To all freshmen and sophomores (and juniors and seniors), this article is here to dispel a few career-related rumors that float around at Stern, to help you have a better college experience.
1. "If you study abroad you won't get an offer, or it'll be much harder for you to get an offer."
Okay, so if you read my previous article, you’re probably thinking that I’m biased towards studying abroad, and therefore, this opinion may not count. But let me provide you with some credibility: every one of my friends who studied abroad, whether for a semester, a year, or more (it happens more than you think!), has been successful in whatever their endeavors are, professionally or academically. Whether it was about securing a diversity program banking offer, creating a network at top consulting firms, or finding an amazing job in any other industry (we’ll get back to this point), they were able to do it!
Still don’t believe me? I agree, a group of my friends is probably not the best sample size. However, here is how you can plan your study abroad experience out so you can travel for a semester stress-free.
- Talk to your advisors! They can help you figure out what requirements you have, and what study abroad locations can help you meet them, so you don’t have to worry.
- Go early, or late! If you’re worried about recruiting and being on campus for interviews, plan your study abroad so that you’re in NYC during those times. For example, lots of Stern students go abroad their sophomore fall or junior spring.
- Keep pursuing your goals! Just because you’re studying abroad doesn’t mean your life is on hold. If you’re worried about not knowing enough, reach out to Stern alumni to ask about their experiences! LinkedIn is a great tool to do this. Don’t limit yourself to just banking and consulting. So many Stern alumni are in so many different industries with amazing jobs. You don’t know what you don’t know, so try to learn as much as you can in a low-stress environment by setting up calls while you’re abroad.
2. "Banking and consulting are the safest, best job options for Stern graduates."
Reminder: banks and consulting firms all work with thousands of companies in different industries, and those companies also have internships! From CPG companies like Unilever to tech companies like Google, your opportunities are wide open. Consulting and banking jobs are amazing chances, and can be incredible learning experiences, but are by no means the only way to be successful.
- If you’re concerned about pay, many industries offer competitive pay, so don’t rule them out.
- If you’re concerned about prestige, the most important thing on your resume is the skills you’re able to convey, and that is not always dependent on the brand name of the firm. Moreover, being experienced in an industry that you want to grow your career in will be just as prestigious as being experienced across many industries like in consulting and banking.
- Don’t ever feel pressured to choose these careers, but don’t be afraid if you do. Do what you want—and you’ll be so much happier for it.
3. "Everyone knows what they want to do with their careers, and have known since they were freshmen."

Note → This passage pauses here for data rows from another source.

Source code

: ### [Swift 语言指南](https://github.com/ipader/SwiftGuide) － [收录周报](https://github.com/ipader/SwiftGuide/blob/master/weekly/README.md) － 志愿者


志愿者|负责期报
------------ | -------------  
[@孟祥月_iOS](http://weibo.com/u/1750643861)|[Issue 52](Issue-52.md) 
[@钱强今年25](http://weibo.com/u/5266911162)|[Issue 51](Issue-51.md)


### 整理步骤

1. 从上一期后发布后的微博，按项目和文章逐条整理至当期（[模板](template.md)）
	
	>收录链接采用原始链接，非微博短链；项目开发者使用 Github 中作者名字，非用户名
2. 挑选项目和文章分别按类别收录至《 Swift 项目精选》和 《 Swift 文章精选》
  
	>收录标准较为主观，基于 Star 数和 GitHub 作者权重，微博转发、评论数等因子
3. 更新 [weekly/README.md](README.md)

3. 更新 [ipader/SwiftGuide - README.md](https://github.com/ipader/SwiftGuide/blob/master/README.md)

There is nothing more false than this statement. Ask anyone, at any age, and they will tell you that they are still figuring their future out. You are going to change so much in college and after you graduate (how could you not, with all these new experiences), and you have no idea how those changes will affect your goals. The best way to feel like you’re not falling behind is to take every change as a learning experience.

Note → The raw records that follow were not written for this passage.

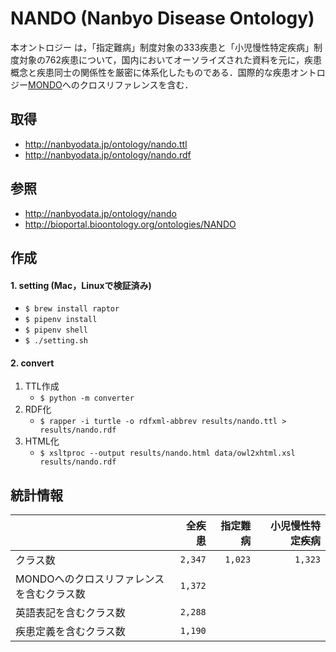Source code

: # NANDO (Nanbyo Disease Ontology)
本オントロジー は，「指定難病」制度対象の333疾患と「小児慢性特定疾病」制度対象の762疾患について，国内においてオーソライズされた資料を元に，疾患概念と疾患同士の関係性を厳密に体系化したものである．国際的な疾患オントロジー<a href="https://github.com/monarch-initiative/mondo">MONDO</a>へのクロスリファレンスを含む．

## 取得
- http://nanbyodata.jp/ontology/nando.ttl
- http://nanbyodata.jp/ontology/nando.rdf

## 参照
- http://nanbyodata.jp/ontology/nando
- http://bioportal.bioontology.org/ontologies/NANDO

## 作成
#### 1. setting (Mac，Linuxで検証済み)
- `$ brew install raptor`
- `$ pipenv install`
- `$ pipenv shell`
- `$ ./setting.sh`

#### 2. convert
1. TTL作成
    - `$ python -m converter`
1. RDF化
    - `$ rapper -i turtle -o rdfxml-abbrev results/nando.ttl > results/nando.rdf`
1. HTML化
    - `$ xsltproc --output results/nando.html data/owl2xhtml.xsl results/nando.rdf`

## 統計情報

|| 全疾患 | 指定難病 | 小児慢性特定疾病 |
| --- | ---: | ---: | ---: |
| クラス数 | `2,347` | `1,023` | `1,323` |||
| MONDOへのクロスリファレンスを含むクラス数 | `1,372` |||
| 英語表記を含むクラス数 | `2,288` |||
| 疾患定義を含むクラス数 | `1,190` |||


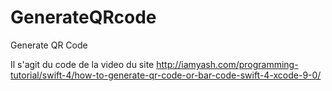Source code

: # GenerateQRcode
Generate QR Code

Il s'agit du code de la video du site 
http://iamyash.com/programming-tutorial/swift-4/how-to-generate-qr-code-or-bar-code-swift-4-xcode-9-0/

Take time to learn about all the opportunities available to you. Read the news. Skim job boards. Take new classes. Again, you don’t know what you don’t know, and you never want to miss out on finding a new passion. Step out of your comfort zone, and I guarantee you, you’ll be so much more secure in your goals when the time comes to find a job.
On top of that, don’t assume everyone else is ahead. The one thing I’ve learned over and over throughout college is that even the most seemingly confident people face the same fears about being successful, and no one knows how to truly define success. So if I can leave you with one lesson, just remember that success means your own happiness, and no one else's.